Playoff quarterbacks can show Cleveland Browns the best path

The Cleveland Browns may not need a primer on the qualities of good NFL quarterbacks, but if they want one it was all over TV last weekend.

All the Browns need to do is look at the quarterbacks still active in the four divisional playoff games Saturday and Sunday.

They have many elements in common that make them effective and, in some cases, great or about to be great.

Tom Brady, Joe Flacco, Russell Wilson, Cam Newton, Aaron Rodgers, Tony Romo, Peyton Manning and Andrew Luck have major traits in common: They all are big, strong guys who stand in the pocket and make a throw. Some of them can run, some of them can avoid a rush.

Break it down further.

Seven of the eight are at least 6-foot-2. The lone exception is Wilson, who is listed at 5-11 and a stout 206 pounds.

Wilson can run, and does so effectively. But he is more than a runner. He is a pocket passer who can run. Wilson’s career completion percentage is 63.4 percent and his passer rating has never been lower than 95 and has been above 100 in two of his three seasons. Even with Wilson included, the average height and weight of the final eight is 6-3 and 230 pounds.

Look at the previous week at the four losing teams. Ben Roethlisberger, Andy Dalton and Matt Stafford are all at least 6-2. Arizona was reduced to their third starter, but all three starters are at least 6-3 and 230 pounds.

Is it a coincidence that the best teams in the league, the playoff teams, all had tall passers? Hardly. The NFL requires strong-armed passers who can think quickly, survey a defense, stand in the pocket and process information.

Discussions like these always lead to mentions of Drew Brees (and Wilson). But they are the exception and not the rule. They also are not scramblers; they are primarily pocket passers.

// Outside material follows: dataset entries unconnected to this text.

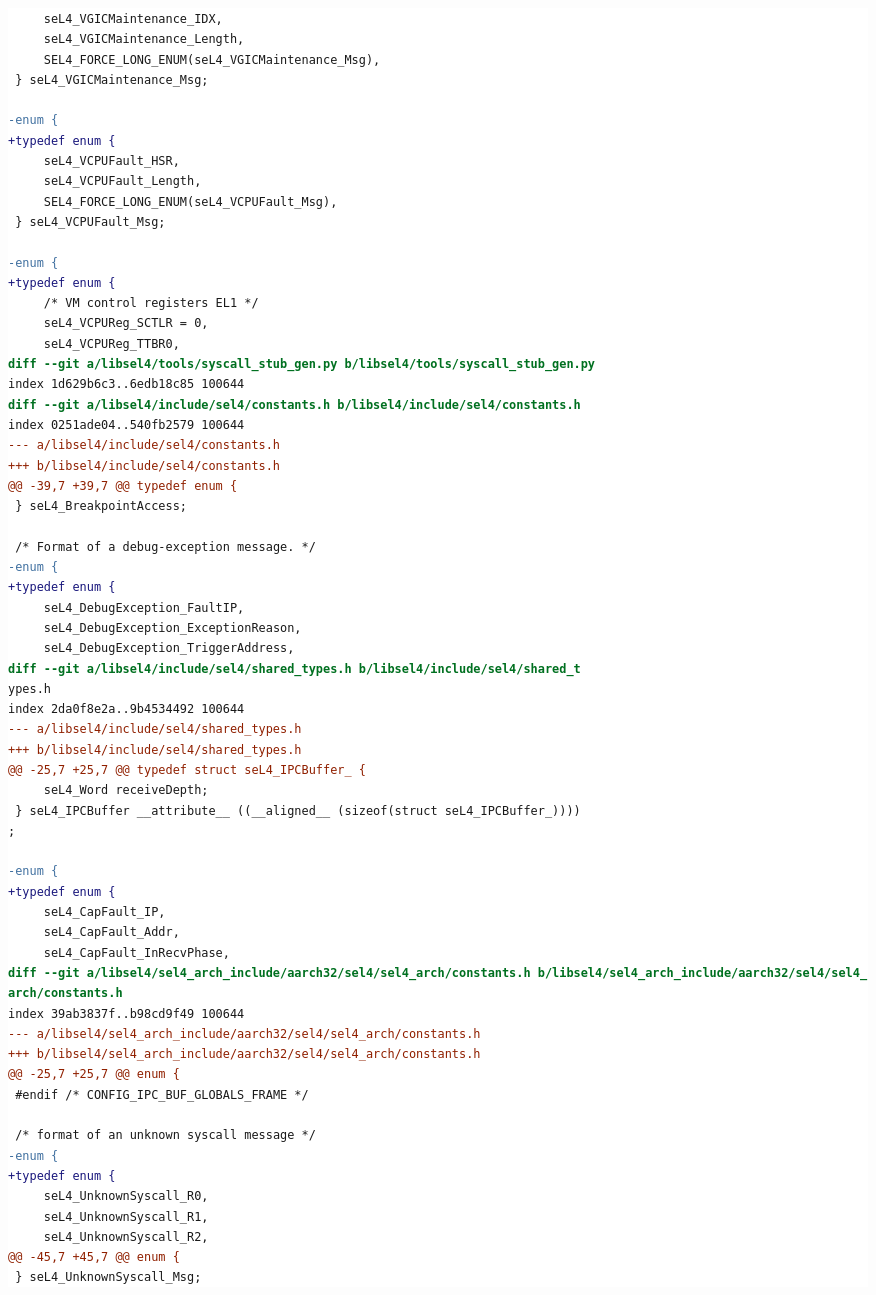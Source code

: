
 ```diff
     seL4_VGICMaintenance_IDX,
     seL4_VGICMaintenance_Length,
     SEL4_FORCE_LONG_ENUM(seL4_VGICMaintenance_Msg),
 } seL4_VGICMaintenance_Msg;

-enum {
+typedef enum {
     seL4_VCPUFault_HSR,
     seL4_VCPUFault_Length,
     SEL4_FORCE_LONG_ENUM(seL4_VCPUFault_Msg),
 } seL4_VCPUFault_Msg;

-enum {
+typedef enum {
     /* VM control registers EL1 */
     seL4_VCPUReg_SCTLR = 0,
     seL4_VCPUReg_TTBR0,
diff --git a/libsel4/tools/syscall_stub_gen.py b/libsel4/tools/syscall_stub_gen.py
index 1d629b6c3..6edb18c85 100644
diff --git a/libsel4/include/sel4/constants.h b/libsel4/include/sel4/constants.h
index 0251ade04..540fb2579 100644
--- a/libsel4/include/sel4/constants.h
+++ b/libsel4/include/sel4/constants.h
@@ -39,7 +39,7 @@ typedef enum {
 } seL4_BreakpointAccess;

 /* Format of a debug-exception message. */
-enum {
+typedef enum {
     seL4_DebugException_FaultIP,
     seL4_DebugException_ExceptionReason,
     seL4_DebugException_TriggerAddress,
diff --git a/libsel4/include/sel4/shared_types.h b/libsel4/include/sel4/shared_t
ypes.h
index 2da0f8e2a..9b4534492 100644
--- a/libsel4/include/sel4/shared_types.h
+++ b/libsel4/include/sel4/shared_types.h
@@ -25,7 +25,7 @@ typedef struct seL4_IPCBuffer_ {
     seL4_Word receiveDepth;
 } seL4_IPCBuffer __attribute__ ((__aligned__ (sizeof(struct seL4_IPCBuffer_))))
;

-enum {
+typedef enum {
     seL4_CapFault_IP,
     seL4_CapFault_Addr,
     seL4_CapFault_InRecvPhase,
diff --git a/libsel4/sel4_arch_include/aarch32/sel4/sel4_arch/constants.h b/libsel4/sel4_arch_include/aarch32/sel4/sel4_arch/constants.h
index 39ab3837f..b98cd9f49 100644
--- a/libsel4/sel4_arch_include/aarch32/sel4/sel4_arch/constants.h
+++ b/libsel4/sel4_arch_include/aarch32/sel4/sel4_arch/constants.h
@@ -25,7 +25,7 @@ enum {
 #endif /* CONFIG_IPC_BUF_GLOBALS_FRAME */

 /* format of an unknown syscall message */
-enum {
+typedef enum {
     seL4_UnknownSyscall_R0,
     seL4_UnknownSyscall_R1,
     seL4_UnknownSyscall_R2,
@@ -45,7 +45,7 @@ enum {
 } seL4_UnknownSyscall_Msg;
```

Carson Palmer was Arizona’s starting quarterback for much of the season, so include him with the other 11 playoff quarterbacks.

Every one of the dozen has been in at least two playoff games.

Total, the 12 have been in 118 playoff games, an average of just short of 10 each. Yes, Brady and Manning account for 51 of those 119, but it is not a coincidence that the best quarterbacks are the prototypical quarterbacks who win in the NFL.

In 2015, the Browns should be looking pocket passers who can stand tall in the pocket and make a throw, because those are the type of quarterbacks who win.